2. Cook, bake or microwave the potatoes in their skins until just tender. When cool enough to handle, peel and cut into 1/4-inch-thick slices.
3. Cover the cashews with 1 cup of boiling water in a heatproof bowl and let stand for at least 15 minutes. Drain the cashews, then combine with the avocado and lemon juice in a food processor. Process until smoothly puréed; drizzle enough water through the feed tube while the processor is running to give the mixture a thick, creamy texture.
4. Heat the oil in a large skillet. Add the leeks and sauté over medium-low heat until golden. Add the spinach in batches, covering and cooking until wilted to make room for all of it. Stir in the cashew cream, dill and matzo meal. Season with salt and pepper.
5. Break each matzo in half, and place in a shallow container. Cover with room-temperature water in a shallow container until slightly pliable (don’t let them get mushy), about 2 minutes; drain. Lightly oil a 9- by 13-inch casserole dish.
6. Layer the casserole as follows: line the bottom with a layer of matzos, using two matzos per layer. Follow with a layer of potato slices, half of the spinach mixture, and another layer of matzos. Repeat, ending with a layer of matzo.
7. Bake for 30 to 40 minutes, or until top is golden with spots of brown. Let stand for 10 minutes, then cut into squares to serve. If you will be topping with pine nuts, sprinkle them over the top about 10 minutes or so before the gratin is done, to allow them to get lightly toasted.
Yield: 8 to 10 servings
Nava Atlas’s Quinoa Pilaf
Contributed to “Vegan Holiday Kitchen” by Barbara Pollak, a longtime reader of Ms.
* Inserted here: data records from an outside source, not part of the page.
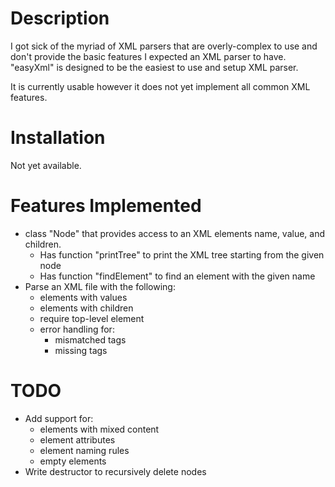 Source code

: # Description

I got sick of the myriad of XML parsers that are overly-complex to use and don't provide the basic features I expected an XML parser to have. "easyXml" is designed to be the easiest to use and setup XML parser.

It is currently usable however it does not yet implement all common  XML features.

# Installation

Not yet available.

# Features Implemented
  * class "Node" that provides access to an XML elements name, value, and children.
    * Has function "printTree" to print the XML tree starting from the given node
    * Has function "findElement" to find an element with the given name
  * Parse an XML file with the following:
    * elements with values
    * elements with children
    * require top-level element
    * error handling for:
      * mismatched tags
      * missing tags

# TODO
  * Add support for:
    * elements with mixed content
    * element attributes
    * element naming rules
    * empty elements
  * Write destructor to recursively delete nodes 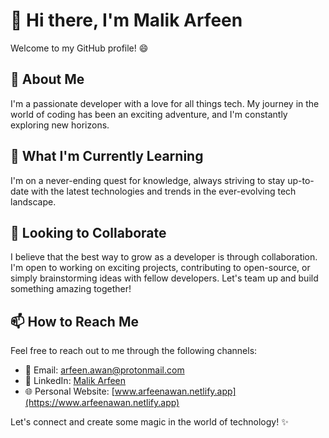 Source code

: # 👋 Hi there, I'm Malik Arfeen

Welcome to my GitHub profile! 😄

## 👀 About Me

I'm a passionate developer with a love for all things tech. My journey in the world of coding has been an exciting adventure, and I'm constantly exploring new horizons.

## 🌱 What I'm Currently Learning

I'm on a never-ending quest for knowledge, always striving to stay up-to-date with the latest technologies and trends in the ever-evolving tech landscape.

## 💞️ Looking to Collaborate

I believe that the best way to grow as a developer is through collaboration. I'm open to working on exciting projects, contributing to open-source, or simply brainstorming ideas with fellow developers. Let's team up and build something amazing together!

## 📫 How to Reach Me

Feel free to reach out to me through the following channels:

- 📧 Email: [arfeen.awan@protonmail.com](mailto:arfeen.awan@protonmail.com)
- 💼 LinkedIn: [Malik Arfeen](https://www.linkedin.com/in/arfeenawan/)
- 🌐 Personal Website: [www.arfeenawan.netlify.app](https://www.arfeenawan.netlify.app)

Let's connect and create some magic in the world of technology! ✨
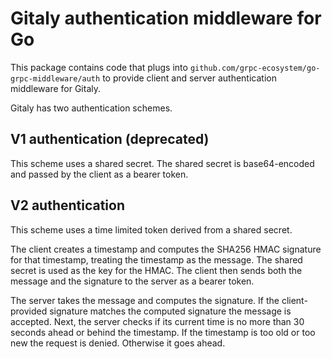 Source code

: # Gitaly authentication middleware for Go

This package contains code that plugs into
`github.com/grpc-ecosystem/go-grpc-middleware/auth` to provide client
and server authentication middleware for Gitaly.

Gitaly has two authentication schemes.

## V1 authentication (deprecated)

This scheme uses a shared secret. The shared secret is base64-encoded
and passed by the client as a bearer token.

## V2 authentication

This scheme uses a time limited token derived from a shared secret.

The client creates a timestamp and computes the SHA256 HMAC signature
for that timestamp, treating the timestamp as the message. The shared
secret is used as the key for the HMAC. The client then sends both the
message and the signature to the server as a bearer token.

The server takes the message and computes the signature. If the
client-provided signature matches the computed signature the message is
accepted. Next, the server checks if its current time is no more than
30 seconds ahead or behind the timestamp. If the timestamp is too old
or too new the request is denied. Otherwise it goes ahead.
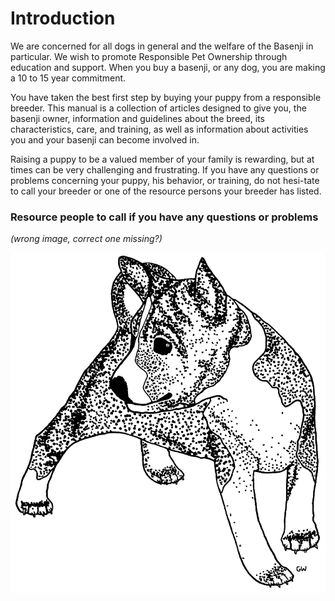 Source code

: # Introduction

We are concerned for all dogs in general and the welfare of the Basenji in particular.  We wish to promote Responsible Pet Ownership through education and support.  When you buy a basenji, or any dog, you are making a 10 to 15 year commitment.

You have taken the best first step by buying your puppy from a responsible breeder.  This manual is a collection of articles designed to give you, the basenji owner, information and guidelines about the breed, its characteristics, care, and training, as well as information about activities you and your basenji can become involved in.

Raising a puppy to be a valued member of your family is rewarding, but at times can be very challenging and frustrating. If you have any questions or problems concerning your puppy, his behavior, or training, do not hesi-tate to call your breeder or one of the resource persons your breeder has listed.

### Resource people to call if you have any questions or problems

_(wrong image, correct one missing?)_

![](images/BAS57.png) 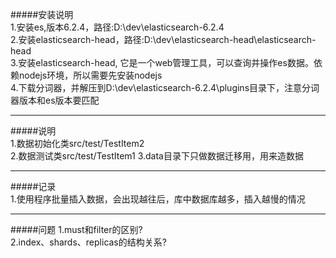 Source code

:#####安装说明  
1.安装es,版本6.2.4，路径:D:\dev\elasticsearch-6.2.4  
2.安装elasticsearch-head，路径:D:\dev\elasticsearch-head\elasticsearch-head  
3.安装elasticsearch-head, 它是一个web管理工具，可以查询并操作es数据。依赖nodejs环境，所以需要先安装nodejs  
4.下载分词器，并解压到D:\dev\elasticsearch-6.2.4\plugins目录下，注意分词器版本和es版本要匹配  
****
#####说明  
1.数据初始化类src/test/TestItem2  
2.数据测试类src/test/TestItem1
3.data目录下只做数据迁移用，用来造数据
****
#####记录  
1.使用程序批量插入数据，会出现越往后，库中数据库越多，插入越慢的情况

****
#####问题 
1.must和filter的区别?  
2.index、shards、replicas的结构关系?


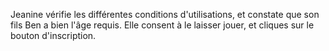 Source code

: Jeanine vérifie les différentes conditions d'utilisations, et constate que son fils Ben a bien l'âge requis. Elle consent à le laisser jouer, et cliques sur le bouton d'inscription.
Atlas’s, this pilaf is attractive when made with a combination of red and white quinoa, but either color can be used on its own. It is a veggie-filled way to celebrate quinoa’s becoming standard Passover fare.
1 1/2 cups quinoa, rinsed
3 cups prepared vegetable broth
3 tablespoons olive oil or other healthy vegetable oil
2 medium yellow or red onions, or 1 of each, quartered and thinly sliced
4 to 6 cloves garlic, minced
One 16-ounce bag shredded coleslaw cabbage
2 medium carrots, sliced
2 cups finely chopped broccoli florets
1 cup sliced cremini or baby bella mushrooms
2 teaspoons minced fresh ginger, or to taste
1/2 teaspoon dried basil
1/2 teaspoon dried thyme
2 tablespoons lemon juice, or to taste
Salt and freshly ground pepper to taste
1/2 cup minced fresh parsley
1/4 cup minced fresh dill, more or less to taste
1. Combine the quinoa with the broth in a large saucepan. Bring to a rapid simmer, then lower the heat, cover and simmer gently until the water is absorbed, about 15 minutes. Test to see if the quinoa is done to your liking; if needed, add another 1/2 cup water and simmer until absorbed.
2. Heat the oil in a large skillet or stir-fry pan. Add the onions and sauté over medium-low heat until translucent. Add the garlic and continue to sauté until the onion is golden.
3. Add the cabbage, carrots, broccoli, mushrooms, ginger, basil, thyme and lemon juice to the skillet. Turn the heat up to medium-high and stir-fry until the cabbage is tender-crisp, about 5 minutes.
4. Stir in the cooked quinoa, then season to taste with salt and pepper. Stir in the parsley and dill, remove from the heat, and serve.